ARTHIST 264B: Starstuff: Space and the American Imagination (AMSTUD 143X, FILMSTUD 264B)

Course on the history of twentieth and twenty-first century American images of space and how they shape conceptions of the universe. Covers representations made by scientists and artists, as well as scientific fiction films, TV, and other forms of popular visual culture. Topics will include the importance of aesthetics to understandings of the cosmos; the influence of media and technology on representations; the social, political, and historical context of the images; and the ways representations of space influence notions of American national identity and of cosmic citizenship.
Terms: Aut | Units: 5 | UG Reqs: WAY-A-II | Grading: Letter or Credit/No Credit
Instructors: Kessler, E. (PI)

ARTHIST 273: Visual Culture of the Arctic (FILMSTUD 273)

In what ways does contemporary art address the slowly unfolding catastrophes of melting ice and thawing permafrost in the Arctic due to climate change? How might contemporary art and experimental cinema help us come to grips with the emotional disturbance of living amidst the deep-seated changes that are happening in our environment? These are the key questions this course attempts to answer.nThe first part of the class attempts to outline the complex history of Arctic visual and cultural representations through an interdisciplinary lens. The second part focuses on the more recent artistic and cinematic responses to climate change in the arctic. For their final projects, students will be able to combine analytical writing with creative projects that could take the form of photography, installation art, web-based art, fiction, video or poetry.
Terms: not given this year | Units: 5 | Grading: Letter (ABCD/NP)
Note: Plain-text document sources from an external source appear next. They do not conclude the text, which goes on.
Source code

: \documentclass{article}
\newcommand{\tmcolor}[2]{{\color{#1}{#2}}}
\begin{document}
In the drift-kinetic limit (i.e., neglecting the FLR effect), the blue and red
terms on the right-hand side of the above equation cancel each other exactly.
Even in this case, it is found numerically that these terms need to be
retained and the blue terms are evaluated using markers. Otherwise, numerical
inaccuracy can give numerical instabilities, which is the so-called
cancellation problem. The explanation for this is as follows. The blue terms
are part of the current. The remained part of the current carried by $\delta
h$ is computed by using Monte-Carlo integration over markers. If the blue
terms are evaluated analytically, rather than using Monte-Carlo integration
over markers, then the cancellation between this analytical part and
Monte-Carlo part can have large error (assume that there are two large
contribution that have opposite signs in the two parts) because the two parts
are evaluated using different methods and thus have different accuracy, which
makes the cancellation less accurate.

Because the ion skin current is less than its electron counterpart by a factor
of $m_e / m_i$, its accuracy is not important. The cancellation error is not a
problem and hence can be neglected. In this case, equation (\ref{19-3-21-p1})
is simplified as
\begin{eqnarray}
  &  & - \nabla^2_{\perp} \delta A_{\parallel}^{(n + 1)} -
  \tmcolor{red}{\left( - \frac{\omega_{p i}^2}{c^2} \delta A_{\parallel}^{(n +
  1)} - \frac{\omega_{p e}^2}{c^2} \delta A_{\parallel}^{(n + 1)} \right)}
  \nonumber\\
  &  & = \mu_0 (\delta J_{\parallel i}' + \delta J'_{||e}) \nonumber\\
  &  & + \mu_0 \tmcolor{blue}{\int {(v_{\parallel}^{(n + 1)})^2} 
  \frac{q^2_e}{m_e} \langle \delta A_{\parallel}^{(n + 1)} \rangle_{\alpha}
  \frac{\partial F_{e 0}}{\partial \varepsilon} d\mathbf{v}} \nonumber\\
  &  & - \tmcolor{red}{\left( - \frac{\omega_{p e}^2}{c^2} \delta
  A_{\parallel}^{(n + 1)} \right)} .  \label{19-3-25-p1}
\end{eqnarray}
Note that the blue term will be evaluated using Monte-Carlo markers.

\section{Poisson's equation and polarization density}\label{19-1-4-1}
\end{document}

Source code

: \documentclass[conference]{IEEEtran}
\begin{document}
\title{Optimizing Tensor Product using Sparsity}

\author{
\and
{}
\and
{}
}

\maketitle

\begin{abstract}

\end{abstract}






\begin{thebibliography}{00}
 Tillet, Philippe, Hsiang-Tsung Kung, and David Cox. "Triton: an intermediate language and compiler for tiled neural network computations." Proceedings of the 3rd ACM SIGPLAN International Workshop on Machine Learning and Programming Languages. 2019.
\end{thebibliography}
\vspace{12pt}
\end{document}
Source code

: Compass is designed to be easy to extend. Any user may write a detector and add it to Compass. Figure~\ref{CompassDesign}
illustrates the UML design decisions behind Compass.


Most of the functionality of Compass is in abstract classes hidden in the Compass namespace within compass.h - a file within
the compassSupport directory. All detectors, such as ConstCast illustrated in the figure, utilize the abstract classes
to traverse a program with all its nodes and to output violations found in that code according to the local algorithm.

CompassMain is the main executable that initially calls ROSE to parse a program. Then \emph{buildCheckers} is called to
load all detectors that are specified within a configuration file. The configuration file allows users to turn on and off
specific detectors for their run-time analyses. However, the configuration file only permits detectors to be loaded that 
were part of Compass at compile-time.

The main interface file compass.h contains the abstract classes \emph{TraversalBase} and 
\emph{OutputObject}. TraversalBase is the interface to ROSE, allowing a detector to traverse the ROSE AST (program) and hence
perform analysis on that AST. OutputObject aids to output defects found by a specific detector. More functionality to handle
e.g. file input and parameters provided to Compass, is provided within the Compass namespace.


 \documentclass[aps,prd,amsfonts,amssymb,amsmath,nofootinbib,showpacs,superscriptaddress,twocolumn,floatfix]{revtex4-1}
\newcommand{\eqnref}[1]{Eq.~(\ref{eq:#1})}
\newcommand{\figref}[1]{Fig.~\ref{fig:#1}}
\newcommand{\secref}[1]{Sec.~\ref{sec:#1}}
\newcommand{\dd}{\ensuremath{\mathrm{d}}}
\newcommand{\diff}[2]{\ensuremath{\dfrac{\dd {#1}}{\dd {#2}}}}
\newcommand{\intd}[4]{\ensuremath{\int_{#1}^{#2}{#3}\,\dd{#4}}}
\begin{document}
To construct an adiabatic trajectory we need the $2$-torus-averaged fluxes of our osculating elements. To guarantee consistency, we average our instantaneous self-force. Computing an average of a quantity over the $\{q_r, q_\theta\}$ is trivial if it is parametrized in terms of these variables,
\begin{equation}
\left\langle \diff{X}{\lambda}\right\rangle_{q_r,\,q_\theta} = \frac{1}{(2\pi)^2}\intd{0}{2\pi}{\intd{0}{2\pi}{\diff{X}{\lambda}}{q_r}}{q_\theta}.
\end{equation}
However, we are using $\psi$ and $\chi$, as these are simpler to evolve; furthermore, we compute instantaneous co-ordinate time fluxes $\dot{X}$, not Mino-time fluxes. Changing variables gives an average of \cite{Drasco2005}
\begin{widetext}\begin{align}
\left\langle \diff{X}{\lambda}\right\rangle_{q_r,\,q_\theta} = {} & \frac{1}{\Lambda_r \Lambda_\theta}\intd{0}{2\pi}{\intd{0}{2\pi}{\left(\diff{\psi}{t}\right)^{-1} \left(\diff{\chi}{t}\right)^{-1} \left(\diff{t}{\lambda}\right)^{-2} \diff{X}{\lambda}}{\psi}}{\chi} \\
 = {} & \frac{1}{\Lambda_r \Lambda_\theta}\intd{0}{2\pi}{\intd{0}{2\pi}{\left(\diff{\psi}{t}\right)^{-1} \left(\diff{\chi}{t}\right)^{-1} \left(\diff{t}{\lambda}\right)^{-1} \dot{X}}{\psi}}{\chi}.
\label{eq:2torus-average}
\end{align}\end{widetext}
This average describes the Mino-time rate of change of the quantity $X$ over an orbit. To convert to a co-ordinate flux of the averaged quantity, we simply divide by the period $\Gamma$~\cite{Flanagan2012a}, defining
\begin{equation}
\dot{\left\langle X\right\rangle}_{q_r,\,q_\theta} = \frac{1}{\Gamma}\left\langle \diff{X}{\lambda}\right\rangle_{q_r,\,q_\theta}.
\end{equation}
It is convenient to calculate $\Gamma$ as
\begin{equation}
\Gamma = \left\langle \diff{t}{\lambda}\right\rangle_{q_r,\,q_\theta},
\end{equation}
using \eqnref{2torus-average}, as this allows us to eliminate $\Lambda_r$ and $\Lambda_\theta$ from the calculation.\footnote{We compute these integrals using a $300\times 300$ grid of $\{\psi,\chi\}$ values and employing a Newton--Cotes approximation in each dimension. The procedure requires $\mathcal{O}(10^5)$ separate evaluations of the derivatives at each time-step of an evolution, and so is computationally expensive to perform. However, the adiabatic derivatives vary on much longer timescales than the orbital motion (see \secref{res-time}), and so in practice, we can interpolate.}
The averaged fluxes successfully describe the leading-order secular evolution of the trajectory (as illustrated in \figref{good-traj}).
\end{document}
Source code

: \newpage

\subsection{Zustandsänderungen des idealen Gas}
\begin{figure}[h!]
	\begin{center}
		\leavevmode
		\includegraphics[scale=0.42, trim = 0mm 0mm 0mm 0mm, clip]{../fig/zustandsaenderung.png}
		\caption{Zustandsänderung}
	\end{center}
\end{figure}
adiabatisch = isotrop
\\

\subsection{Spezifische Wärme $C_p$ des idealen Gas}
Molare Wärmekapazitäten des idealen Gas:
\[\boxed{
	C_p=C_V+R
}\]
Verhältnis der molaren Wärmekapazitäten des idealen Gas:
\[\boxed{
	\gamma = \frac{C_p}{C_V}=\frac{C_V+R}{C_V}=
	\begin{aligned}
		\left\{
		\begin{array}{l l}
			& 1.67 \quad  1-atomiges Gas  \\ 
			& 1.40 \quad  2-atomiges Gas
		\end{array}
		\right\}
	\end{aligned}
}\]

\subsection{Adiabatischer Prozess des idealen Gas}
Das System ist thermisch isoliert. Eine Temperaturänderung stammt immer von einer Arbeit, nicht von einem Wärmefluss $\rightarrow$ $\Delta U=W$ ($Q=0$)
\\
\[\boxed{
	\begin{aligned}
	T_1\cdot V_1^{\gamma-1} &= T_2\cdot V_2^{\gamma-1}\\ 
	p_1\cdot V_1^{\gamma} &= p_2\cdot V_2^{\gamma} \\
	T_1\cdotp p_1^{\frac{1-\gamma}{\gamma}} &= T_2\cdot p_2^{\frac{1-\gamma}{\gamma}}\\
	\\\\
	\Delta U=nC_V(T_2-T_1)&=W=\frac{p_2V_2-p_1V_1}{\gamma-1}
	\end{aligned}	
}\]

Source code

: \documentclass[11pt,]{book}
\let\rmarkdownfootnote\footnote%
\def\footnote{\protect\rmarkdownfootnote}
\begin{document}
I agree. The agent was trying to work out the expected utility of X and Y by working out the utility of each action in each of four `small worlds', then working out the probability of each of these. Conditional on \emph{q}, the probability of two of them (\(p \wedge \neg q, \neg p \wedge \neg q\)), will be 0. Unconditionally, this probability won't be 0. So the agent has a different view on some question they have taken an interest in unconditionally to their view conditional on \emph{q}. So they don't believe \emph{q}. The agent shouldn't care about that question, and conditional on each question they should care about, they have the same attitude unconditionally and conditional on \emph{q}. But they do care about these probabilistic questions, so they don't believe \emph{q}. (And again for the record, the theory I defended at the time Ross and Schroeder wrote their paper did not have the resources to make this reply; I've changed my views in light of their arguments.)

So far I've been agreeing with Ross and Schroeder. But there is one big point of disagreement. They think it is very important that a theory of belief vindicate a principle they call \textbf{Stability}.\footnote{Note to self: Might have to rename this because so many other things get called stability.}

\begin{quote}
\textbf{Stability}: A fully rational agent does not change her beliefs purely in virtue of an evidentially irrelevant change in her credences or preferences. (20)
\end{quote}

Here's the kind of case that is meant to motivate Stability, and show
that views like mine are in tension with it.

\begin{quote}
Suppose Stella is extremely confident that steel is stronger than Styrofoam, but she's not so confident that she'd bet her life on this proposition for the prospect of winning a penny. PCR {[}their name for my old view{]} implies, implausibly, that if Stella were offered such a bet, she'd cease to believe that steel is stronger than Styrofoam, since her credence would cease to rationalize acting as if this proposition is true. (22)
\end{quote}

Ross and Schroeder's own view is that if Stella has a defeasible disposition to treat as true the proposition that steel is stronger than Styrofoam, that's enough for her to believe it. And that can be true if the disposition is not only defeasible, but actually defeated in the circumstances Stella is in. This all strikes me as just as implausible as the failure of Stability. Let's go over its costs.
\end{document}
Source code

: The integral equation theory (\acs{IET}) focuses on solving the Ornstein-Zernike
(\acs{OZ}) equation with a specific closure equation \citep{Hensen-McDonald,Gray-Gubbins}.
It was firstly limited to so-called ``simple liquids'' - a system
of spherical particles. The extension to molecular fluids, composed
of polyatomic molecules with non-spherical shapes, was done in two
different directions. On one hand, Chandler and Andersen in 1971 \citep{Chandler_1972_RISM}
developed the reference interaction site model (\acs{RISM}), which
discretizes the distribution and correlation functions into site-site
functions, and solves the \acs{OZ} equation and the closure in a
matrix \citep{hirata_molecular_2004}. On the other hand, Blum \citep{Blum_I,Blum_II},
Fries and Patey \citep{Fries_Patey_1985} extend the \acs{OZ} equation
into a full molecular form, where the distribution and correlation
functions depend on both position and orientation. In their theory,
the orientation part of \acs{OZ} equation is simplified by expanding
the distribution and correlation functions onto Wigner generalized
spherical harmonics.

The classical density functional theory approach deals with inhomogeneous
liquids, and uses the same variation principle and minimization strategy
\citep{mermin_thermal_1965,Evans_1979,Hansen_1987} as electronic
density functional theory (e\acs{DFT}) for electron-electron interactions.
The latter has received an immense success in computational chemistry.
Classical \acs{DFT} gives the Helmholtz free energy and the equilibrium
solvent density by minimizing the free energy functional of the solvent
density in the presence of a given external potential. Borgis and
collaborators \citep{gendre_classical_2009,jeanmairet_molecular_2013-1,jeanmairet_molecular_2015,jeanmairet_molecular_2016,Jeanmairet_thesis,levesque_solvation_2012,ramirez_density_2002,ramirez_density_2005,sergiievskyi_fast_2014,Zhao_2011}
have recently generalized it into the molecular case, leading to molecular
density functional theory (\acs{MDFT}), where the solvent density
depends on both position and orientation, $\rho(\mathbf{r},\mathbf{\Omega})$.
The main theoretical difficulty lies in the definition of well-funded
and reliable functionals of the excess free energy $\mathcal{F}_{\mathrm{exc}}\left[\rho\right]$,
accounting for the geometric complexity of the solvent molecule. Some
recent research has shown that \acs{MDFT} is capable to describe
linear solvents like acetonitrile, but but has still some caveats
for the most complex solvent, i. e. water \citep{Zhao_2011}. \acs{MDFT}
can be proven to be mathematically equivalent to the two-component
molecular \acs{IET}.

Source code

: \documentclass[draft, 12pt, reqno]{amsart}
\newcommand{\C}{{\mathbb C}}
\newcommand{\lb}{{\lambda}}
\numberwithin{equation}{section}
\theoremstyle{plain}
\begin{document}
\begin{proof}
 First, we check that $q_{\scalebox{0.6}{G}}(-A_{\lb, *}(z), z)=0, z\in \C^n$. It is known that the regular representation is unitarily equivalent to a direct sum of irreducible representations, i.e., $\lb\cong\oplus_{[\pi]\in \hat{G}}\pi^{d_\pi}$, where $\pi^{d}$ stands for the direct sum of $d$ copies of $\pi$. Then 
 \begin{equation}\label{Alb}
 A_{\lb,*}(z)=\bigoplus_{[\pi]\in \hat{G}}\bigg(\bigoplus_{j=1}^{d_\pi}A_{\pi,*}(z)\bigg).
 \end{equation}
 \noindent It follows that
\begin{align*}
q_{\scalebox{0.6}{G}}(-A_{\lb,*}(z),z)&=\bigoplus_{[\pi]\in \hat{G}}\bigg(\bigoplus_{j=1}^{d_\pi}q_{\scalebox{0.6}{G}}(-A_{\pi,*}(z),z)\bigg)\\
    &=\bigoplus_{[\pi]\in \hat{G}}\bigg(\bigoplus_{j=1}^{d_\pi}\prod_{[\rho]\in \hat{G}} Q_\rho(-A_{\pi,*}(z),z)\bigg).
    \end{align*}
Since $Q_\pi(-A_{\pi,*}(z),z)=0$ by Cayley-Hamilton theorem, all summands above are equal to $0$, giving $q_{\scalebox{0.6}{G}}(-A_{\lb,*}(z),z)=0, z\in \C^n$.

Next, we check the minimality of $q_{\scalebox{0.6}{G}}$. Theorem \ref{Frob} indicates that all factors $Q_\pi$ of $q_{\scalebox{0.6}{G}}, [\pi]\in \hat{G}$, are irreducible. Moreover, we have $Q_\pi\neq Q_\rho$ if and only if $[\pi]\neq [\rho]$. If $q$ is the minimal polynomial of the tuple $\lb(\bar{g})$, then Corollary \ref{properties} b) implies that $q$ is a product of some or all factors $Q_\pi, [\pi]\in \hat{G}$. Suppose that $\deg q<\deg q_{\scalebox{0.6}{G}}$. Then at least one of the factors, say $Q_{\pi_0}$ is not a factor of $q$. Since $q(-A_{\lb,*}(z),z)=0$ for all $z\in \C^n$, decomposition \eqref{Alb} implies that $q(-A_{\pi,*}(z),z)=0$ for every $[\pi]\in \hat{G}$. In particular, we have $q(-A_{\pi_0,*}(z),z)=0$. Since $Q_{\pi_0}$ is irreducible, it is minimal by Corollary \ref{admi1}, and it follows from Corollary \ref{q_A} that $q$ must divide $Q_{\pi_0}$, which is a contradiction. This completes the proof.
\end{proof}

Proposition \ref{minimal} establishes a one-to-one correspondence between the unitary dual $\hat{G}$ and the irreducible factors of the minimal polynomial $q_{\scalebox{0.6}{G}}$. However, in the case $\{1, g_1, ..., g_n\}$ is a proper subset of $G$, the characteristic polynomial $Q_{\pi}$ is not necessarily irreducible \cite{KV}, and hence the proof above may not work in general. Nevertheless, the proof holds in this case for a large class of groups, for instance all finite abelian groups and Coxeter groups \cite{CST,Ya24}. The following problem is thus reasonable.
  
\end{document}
ARTHIST 278: Introduction to Curating

Gain hands-on curatorial experience at the Cantor Arts Center by developing an exhibition in the Oceanic gallery about the Global Southn(the Indian Ocean region). Explore and debate strategies for presenting diverse art forms, conduct research, prepare wall texts and labels, and participate in designing the exhibition space in collaboration with fellow students, faculty, and Cantor staff members.
Terms: not given this year | Units: 5 | UG Reqs: WAY-A-II, WAY-ED | Grading: Letter (ABCD/NP)

ARTHIST 284B: Museum Cultures: Material Representation in the Past and Present (AMSTUD 134, ARCHLGY 134, ARCHLGY 234, CSRE 134, EDUC 214, NATIVEAM 134)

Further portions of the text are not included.